Meerbusch: Handball-Routinier beendet Karriere
Tim von Bösekom im Spiele gegen den TV Oppum. Morgen feiert er gegen den Lokalrivalen seinen Abschied. FOTO: Janning
Meerbusch. Mit dem 36-jährigen Spielmacher Tim von Bösekom hört beim TuS Treudeutsch Lank der überragende Spieler der vergangenen 15 Jahre auf. Gegen den TV Oppum bestreitet er sein letztes Heimspiel. Von Falk Janning

Das letzte Heimspiel der Saison steht bei den Lanker Handballern am Samstag ganz im Zeichen von Abschied: Spielmacher Tim von Bösekom gibt nach 18 Jahren im Trikot der ersten Mannschaft des TuS Treudeutsch 07 mit der Partie gegen den Lokalrivalen TV Oppum (19.30 Uhr, Forstenberg-Sporthalle) seine letzte Vorstellung vor heimischen Publikum. Mit dem Abgang des 36-jährigen Rückraumspielers geht bei den Treudeutschen eine Ära zu Ende. Er leitet einen Umbruch ein.

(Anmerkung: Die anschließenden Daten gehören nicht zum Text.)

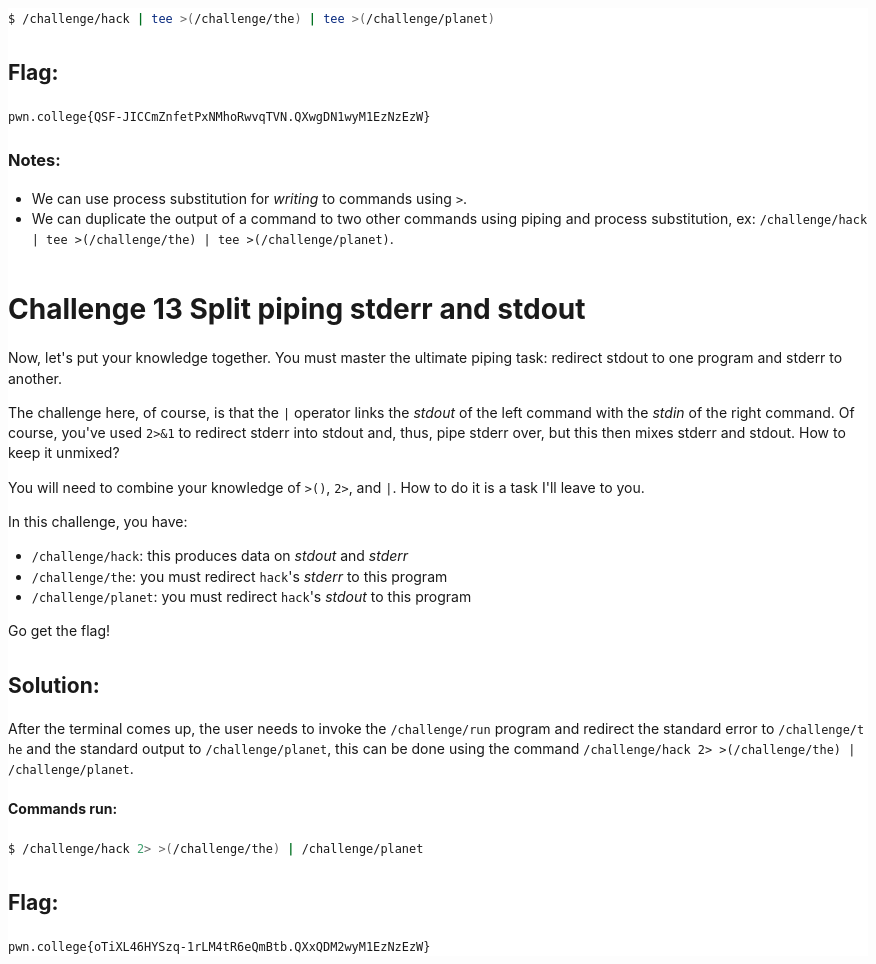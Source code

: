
 ```sh
$ /challenge/hack | tee >(/challenge/the) | tee >(/challenge/planet)
```

## Flag: 

```
pwn.college{QSF-JICCmZnfetPxNMhoRwvqTVN.QXwgDN1wyM1EzNzEzW}
```

### Notes:

- We can use process substitution for _writing_ to commands using `>`.
- We can duplicate the output of a command to two other commands using piping and process substitution, ex: `/challenge/hack | tee >(/challenge/the) | tee >(/challenge/planet)`.


# Challenge 13 Split piping stderr and stdout

Now, let's put your knowledge together.
You must master the ultimate piping task: redirect stdout to one program and stderr to another.

The challenge here, of course, is that the `|` operator links the _stdout_ of the left command with the _stdin_ of the right command.
Of course, you've used `2>&1` to redirect stderr into stdout and, thus, pipe stderr over, but this then mixes stderr and stdout.
How to keep it unmixed?

You will need to combine your knowledge of `>()`, `2>`, and `|`.
How to do it is a task I'll leave to you.

In this challenge, you have:

- `/challenge/hack`: this produces data on _stdout_ and _stderr_
- `/challenge/the`: you must redirect `hack`'s _stderr_ to this program
- `/challenge/planet`: you must redirect `hack`'s _stdout_ to this program

Go get the flag!

## Solution:

After the terminal comes up, the user needs to invoke the `/challenge/run` program and redirect the standard error to `/challenge/the` and the standard output to `/challenge/planet`, this can be done using the command `/challenge/hack 2> >(/challenge/the) | /challenge/planet`.

#### Commands run:

```sh
$ /challenge/hack 2> >(/challenge/the) | /challenge/planet
```

## Flag: 

```
pwn.college{oTiXL46HYSzq-1rLM4tR6eQmBtb.QXxQDM2wyM1EzNzEzW}
```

"So ganz ohne Handball werde ich sicher nicht auskommen", sagt van Bösekom. "Ich muss meinem Körper aber etwas Ruhe gönnen und werde nicht mehr für die Verbandsliga-Mannschaft spielen können." Der Spieler reagiert damit auf die Zeichen, die ihm sein Körper während der gerade zu Ende gehenden Saison gesendet hat. Da hatte er mit einer ganzen Reihe von Verletzungen zu kämpfen und war monatelang ausgefallen.

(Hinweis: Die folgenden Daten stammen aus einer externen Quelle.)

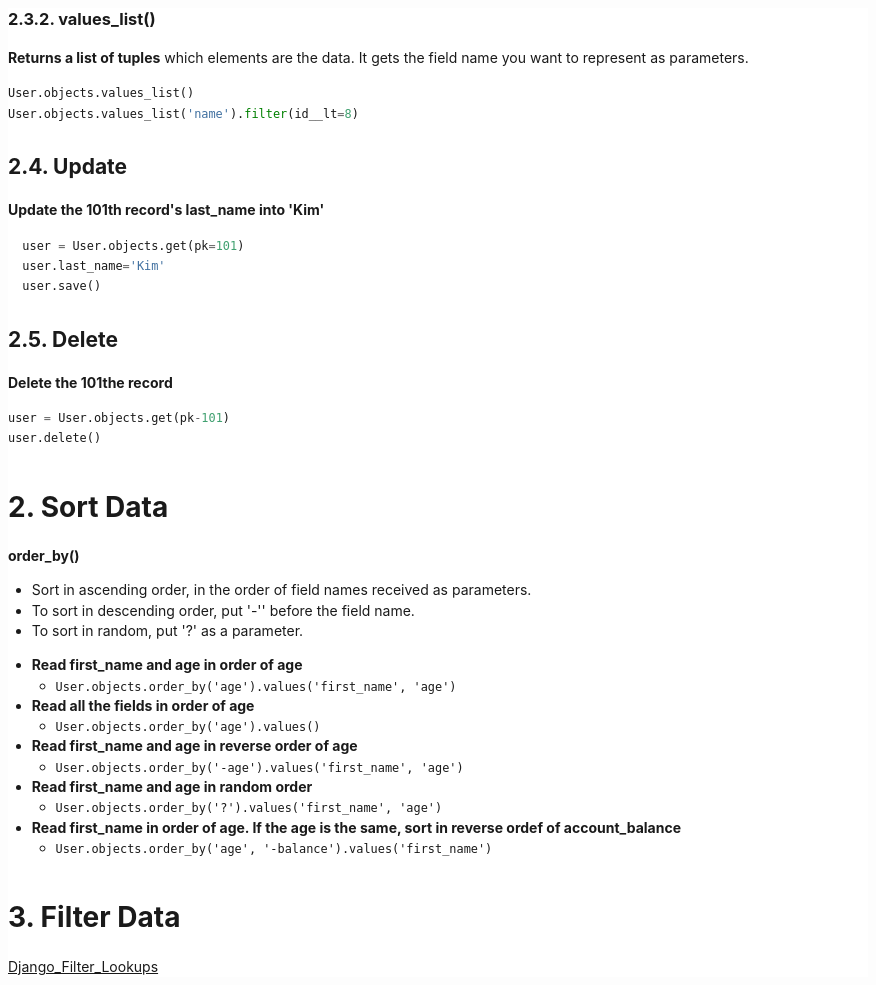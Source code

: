 ### 2.3.2. values_list()

**Returns a list of tuples** which elements are the data. It gets the field name you want to represent as parameters.

```python
User.objects.values_list()
User.objects.values_list('name').filter(id__lt=8)
```

## 2.4. Update

**Update the 101th record's last_name into 'Kim'**

```python
  user = User.objects.get(pk=101)
  user.last_name='Kim'
  user.save()
```

## 2.5. Delete

**Delete the 101the record**

```python
user = User.objects.get(pk-101)
user.delete()
```

# 2. Sort Data

**order_by()**

- Sort in ascending order, in the order of field names received as parameters.
- To sort in descending order, put '-'' before the field name.
- To sort in random, put '?' as a parameter.

* **Read first_name and age in order of age**
  - `User.objects.order_by('age').values('first_name', 'age')`
* **Read all the fields in order of age**
  - `User.objects.order_by('age').values()`
* **Read first_name and age in reverse order of age**
  - `User.objects.order_by('-age').values('first_name', 'age')`
* **Read first_name and age in random order**
  - `User.objects.order_by('?').values('first_name', 'age')`
* **Read first_name in order of age. If the age is the same, sort in reverse ordef of account_balance**
  - `User.objects.order_by('age', '-balance').values('first_name')`

# 3. Filter Data

[Django_Filter_Lookups](https://docs.djangoproject.com/en/4.1/ref/models/querysets/)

Seit 30 Jahren spielt der gebürtige Aldenrader schon Handball. 1996 schloss er sich den Treudeutschen an, steigerte sich in den ersten Jahren von Saison zu Saison und wuchs in die Rolle des Spielmachers und Regisseurs hinein. "In den vergangenen 15 Jahren ist er in Lank zum überragenden Spieler aufgestiegen", sagt Hubert Krouß, sein damaliger und aktueller Trainer. Gemeinsam hatten sie im Jahre 2000 den ersten Oberliga-Aufstieg der Vereinsgeschichte gefeiert. Von Bösekom erinnert sich sehr gerne daran. "Das war mein schönstes Handballerlebnis", sagt er. Es folgten in den Jahren danach noch zwei weitere Aufstiege in die Oberliga. Die bittersten Stunden waren für ihn die Abstiege, die immer gleich in der ersten Saison auf die Aufstiege folgten. Nur zu gerne hätte er einmal den Abstiegskampf in der Oberliga gewonnen. Vor dem Anpfiff wird der Verein seinen Handballhelden ehren. Voraussichtlich am 3. September wird es dann kurz vor Saisonbeginn noch ein Abschiedsspiel für von Bösekom geben, der mit einer Auswahl seiner Weggefährten gegen die aktuelle Mannschaft antreten soll.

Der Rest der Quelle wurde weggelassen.